For transactional licenses, an electronic copyright-management system basically acts as a licensing "engine." There are various implementations of such systems that range in technical sophistication. In the least sophisticated, a user mails, faxes, or e-mails a license request to a collective management organization that processes it manually and returns an answer to the user. In a slightly more automated environment, the organization uses an electronic works-and-rights database, but still processes the license request manually. Another step up in the ladder of automation is where an internal computer-based licensing system processes the request. With a full electronic copyright management system, the user searches available content and rights online, submits a license request electronically (usually via the World Wide Web), and receives a response from the electronic copyright-management system without any human intervention. That last option is, in my opinion, the only real electronic copyright-management system.

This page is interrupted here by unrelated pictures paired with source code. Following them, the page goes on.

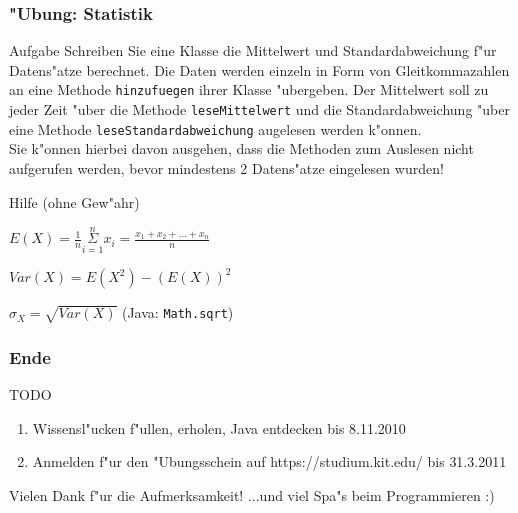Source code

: \documentclass{beamer}
\begin{document}
\begin{frame}
\frametitle{"Ubung: Statistik}
\begin{block}{Aufgabe}
Schreiben Sie eine Klasse die Mittelwert und Standardabweichung f"ur Datens"atze berechnet. Die Daten werden einzeln in Form von Gleitkommazahlen an eine Methode \texttt{hinzufuegen} ihrer Klasse "ubergeben. Der Mittelwert soll zu jeder Zeit "uber die Methode \texttt{leseMittelwert} und die Standardabweichung "uber eine Methode \texttt{leseStandardabweichung} augelesen werden k"onnen.\\Sie k"onnen hierbei davon ausgehen, dass die Methoden zum Auslesen nicht aufgerufen werden, bevor mindestens 2 Datens"atze eingelesen wurden!
\end{block}

\begin{block}{Hilfe (ohne Gew"ahr)}
\begin{description}[Standardabweichung]
\item[Mittelwert] $E(X) = \frac{1}{n} \underset{i = 1}{\overset{n}{\Sigma}} x_i = \frac{x_1 + x_2 + ... + x_n}{n}$
\item[Varianz] $Var(X) = E(X^2) - (E(X))^2$
\item[Standardabweichung] $\sigma_X = \sqrt{Var(X)}$ \hspace{5em} (Java: \texttt{Math.sqrt})
\end{description}
\end{block}
\end{frame}


\begin{frame}
\frametitle{Ende}
\begin{block}{TODO}
\begin{enumerate}
\item Wissensl"ucken f"ullen, erholen, Java entdecken bis \alert{8.11.2010}
\item Anmelden f"ur den "Ubungsschein auf https://studium.kit.edu/ bis \alert{31.3.2011}
\end{enumerate}
\end{block}

\begin{block}{Vielen Dank f"ur die Aufmerksamkeit!}
...und viel Spa"s beim Programmieren :)
\end{block}
\end{frame}
\end{document}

There are several clusters of issues that are hindering the development of ECMS solutions. They are grouped below in three main areas: legal, standards-related, technology and privacy.
3.1 Legal Issues
The principal legal issues that need to be addressed in electronic copyright-management systems are ownership of rights and works, rights to be conveyed, what the conveyance allows, and whose laws apply in case of a conflict involving more than one country. What follows is a short inventory of the most pressing issues, those critical to the success of e-commerce of copyrighted material.
3.1.1 Rights issues
3.1.1.1 Who owns the rights?
While the author usually owns the rights to a work at the time of creation, legal relationships like employment or work for hire may vest those rights in someone else. The issue is more complicated in the case of a motion picture or play, where other rightholders (e.g., producers or performers) may be involved. In addition, copyright rights are routinely transferred (e.g., from an author to a publisher, or from one publisher to another). The electronic copyright-management system needs to know who owns the right to authorize the use of a work in whole or part at a particular point in time-and then possibly also who may be entitled to a share of the royalties.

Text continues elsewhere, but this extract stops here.